During the early 1900's, professional baseball was a very profitable sport for communities, and in the spring of 1908, Northern Ontario created its first professional baseball organization. The North Shore Baseball League consisted of teams from Sudbury, Copper Cliff, Webbwood, and Massey. Community teams would recruit professional ballplayers from Southern Ontario to play in the league. The first league president was Alex Beath, a local jeweler.
A local Jesuit priest, Reverend Father Lefebvre, provided the ball teams with a field on which to play. He permitted the players to use the grounds near the Roman Catholic cemetery at a cost of $10 per year. The new baseball field was named Victoria Park and the first game played there was between Sudbury and Copper Cliff.

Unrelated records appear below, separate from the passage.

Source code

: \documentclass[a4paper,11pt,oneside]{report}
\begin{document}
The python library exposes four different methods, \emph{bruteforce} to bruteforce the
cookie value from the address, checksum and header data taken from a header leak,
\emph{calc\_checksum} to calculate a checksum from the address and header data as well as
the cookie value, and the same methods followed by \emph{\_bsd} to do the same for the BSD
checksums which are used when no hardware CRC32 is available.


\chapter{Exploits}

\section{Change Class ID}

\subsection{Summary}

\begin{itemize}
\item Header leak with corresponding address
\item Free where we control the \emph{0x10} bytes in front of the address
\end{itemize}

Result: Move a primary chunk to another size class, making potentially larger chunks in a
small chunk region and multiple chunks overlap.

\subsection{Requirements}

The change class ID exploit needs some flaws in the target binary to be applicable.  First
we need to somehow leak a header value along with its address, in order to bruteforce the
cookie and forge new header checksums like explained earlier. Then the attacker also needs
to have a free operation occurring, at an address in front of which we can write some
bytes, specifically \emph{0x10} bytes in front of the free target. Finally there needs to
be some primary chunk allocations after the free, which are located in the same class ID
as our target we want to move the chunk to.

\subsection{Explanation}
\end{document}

With the inception of professional baseball in the area, the caliber of play had improved significantly. This sparked an increased interest in baseball, prompting local stores and businesses to close for a few hours on game day so that everyone could go and enjoy the game.

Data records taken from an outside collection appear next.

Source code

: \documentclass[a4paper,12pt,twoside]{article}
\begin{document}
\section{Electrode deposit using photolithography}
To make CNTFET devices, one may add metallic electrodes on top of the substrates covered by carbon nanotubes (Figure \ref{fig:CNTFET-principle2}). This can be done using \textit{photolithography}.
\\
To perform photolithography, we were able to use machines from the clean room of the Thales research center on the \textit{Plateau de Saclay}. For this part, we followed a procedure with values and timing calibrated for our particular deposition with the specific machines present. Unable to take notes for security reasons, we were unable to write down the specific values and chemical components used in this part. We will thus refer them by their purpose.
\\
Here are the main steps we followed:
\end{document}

Baseball, like other local sports, had difficulty finding and keeping a field on which to play. As such, it was the first sport in Sudbury to officially request local government involvement in offsetting expenses and in providing adequate fields for use.
By 1908, the North Shore Baseball League was starting to come apart as funds could not be secured to pay the players. In the end, only Copper Cliff managed to maintain its professional team through the support of INCO.